▶ _Work instruction_:
Every line in the records below between the one holding "5. **Borders**: Use" and the one holding "- [ ] Mobile browsers", inclusive, is to be set down exactly; all other lines are to be left out.

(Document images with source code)
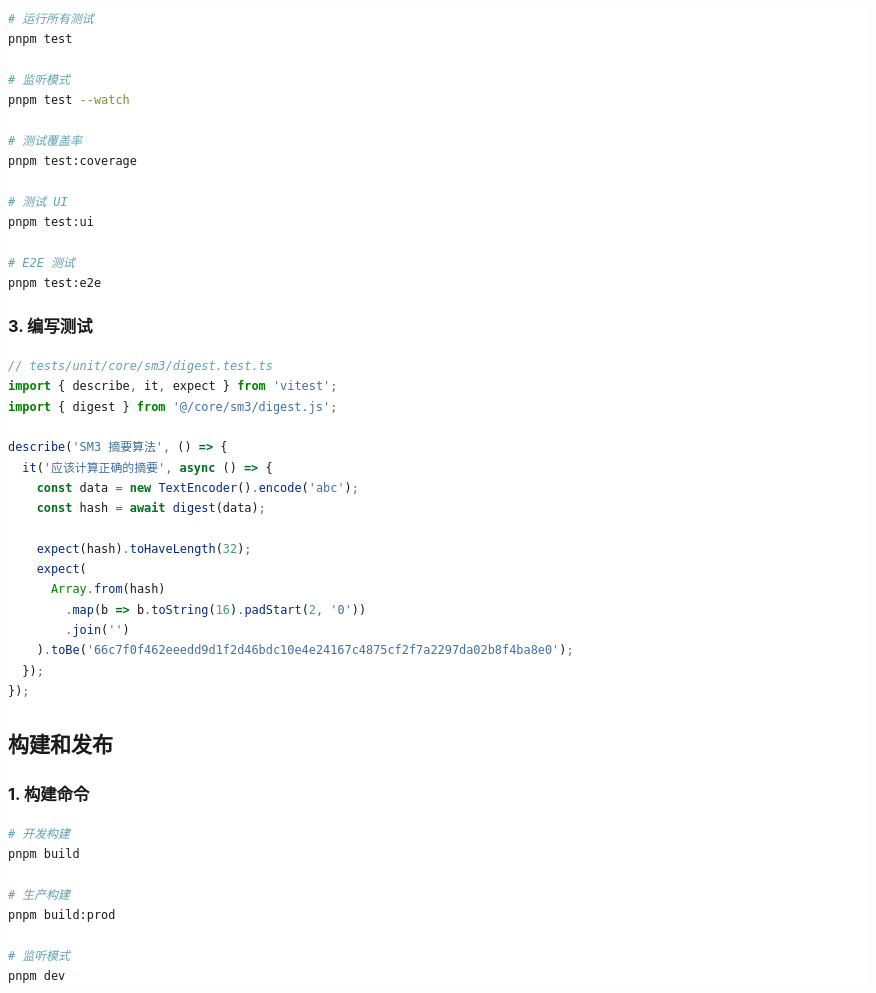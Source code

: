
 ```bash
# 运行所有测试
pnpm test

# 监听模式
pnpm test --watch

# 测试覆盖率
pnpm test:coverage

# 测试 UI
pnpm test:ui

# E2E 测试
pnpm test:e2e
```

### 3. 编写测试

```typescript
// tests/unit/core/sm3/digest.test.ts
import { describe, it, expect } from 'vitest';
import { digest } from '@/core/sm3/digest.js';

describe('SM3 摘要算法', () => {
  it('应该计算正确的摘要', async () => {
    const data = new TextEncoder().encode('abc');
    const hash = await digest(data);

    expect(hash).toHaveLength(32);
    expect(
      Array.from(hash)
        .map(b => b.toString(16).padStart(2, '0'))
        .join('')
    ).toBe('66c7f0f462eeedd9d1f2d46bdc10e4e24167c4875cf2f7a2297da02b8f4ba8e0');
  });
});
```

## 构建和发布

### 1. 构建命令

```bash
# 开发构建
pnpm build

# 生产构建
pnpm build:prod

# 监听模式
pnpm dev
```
--
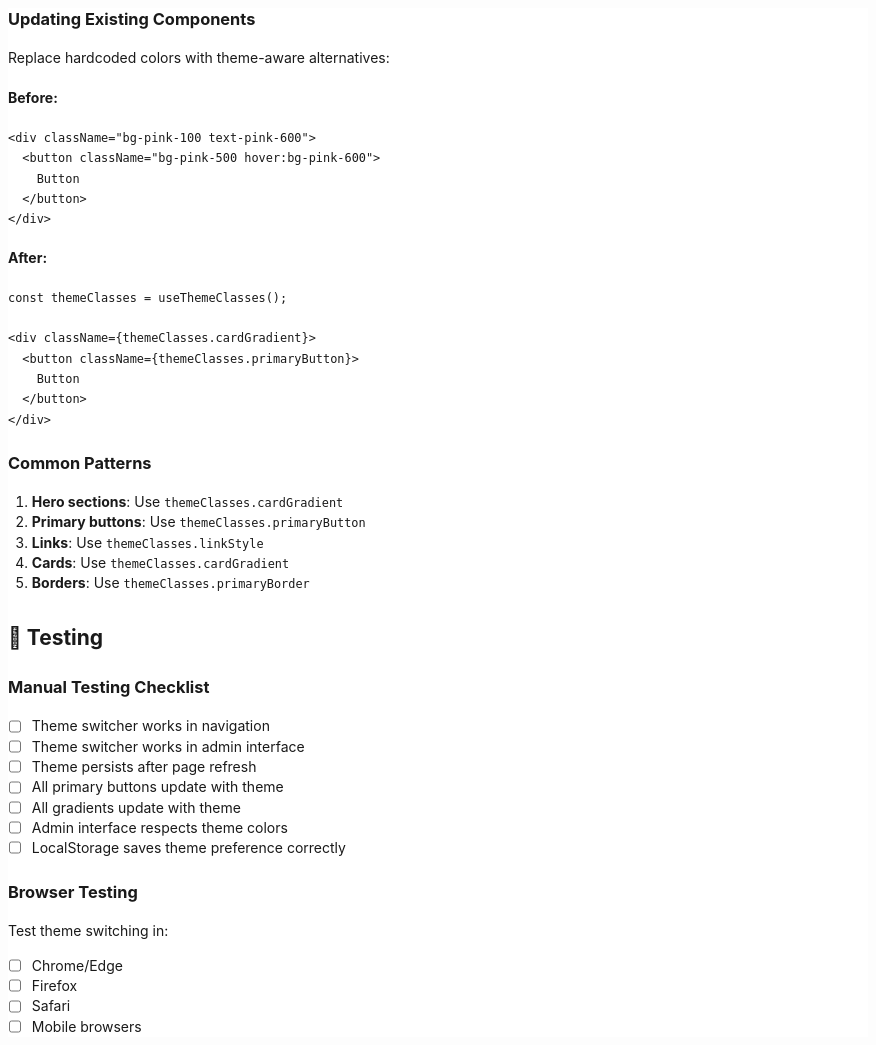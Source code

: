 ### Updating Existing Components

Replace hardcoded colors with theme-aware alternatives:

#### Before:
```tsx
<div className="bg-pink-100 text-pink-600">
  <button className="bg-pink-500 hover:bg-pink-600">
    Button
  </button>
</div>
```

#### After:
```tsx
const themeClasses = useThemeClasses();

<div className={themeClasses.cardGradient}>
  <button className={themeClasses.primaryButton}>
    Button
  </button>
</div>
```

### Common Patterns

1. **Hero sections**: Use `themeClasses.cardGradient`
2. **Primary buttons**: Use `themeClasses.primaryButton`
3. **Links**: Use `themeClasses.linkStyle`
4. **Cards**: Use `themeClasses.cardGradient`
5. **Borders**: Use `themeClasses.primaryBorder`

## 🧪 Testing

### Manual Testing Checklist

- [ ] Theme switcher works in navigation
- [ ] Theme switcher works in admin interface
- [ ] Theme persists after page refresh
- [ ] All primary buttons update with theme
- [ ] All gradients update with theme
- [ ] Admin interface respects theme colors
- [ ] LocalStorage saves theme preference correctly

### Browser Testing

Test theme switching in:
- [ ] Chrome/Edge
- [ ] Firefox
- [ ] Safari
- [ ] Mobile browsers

▶ _Response for this exercise_:
5. **Borders**: Use `themeClasses.primaryBorder`

## 🧪 Testing

### Manual Testing Checklist

- [ ] Theme switcher works in navigation
- [ ] Theme switcher works in admin interface
- [ ] Theme persists after page refresh
- [ ] All primary buttons update with theme
- [ ] All gradients update with theme
- [ ] Admin interface respects theme colors
- [ ] LocalStorage saves theme preference correctly

### Browser Testing

Test theme switching in:
- [ ] Chrome/Edge
- [ ] Firefox
- [ ] Safari
- [ ] Mobile browsers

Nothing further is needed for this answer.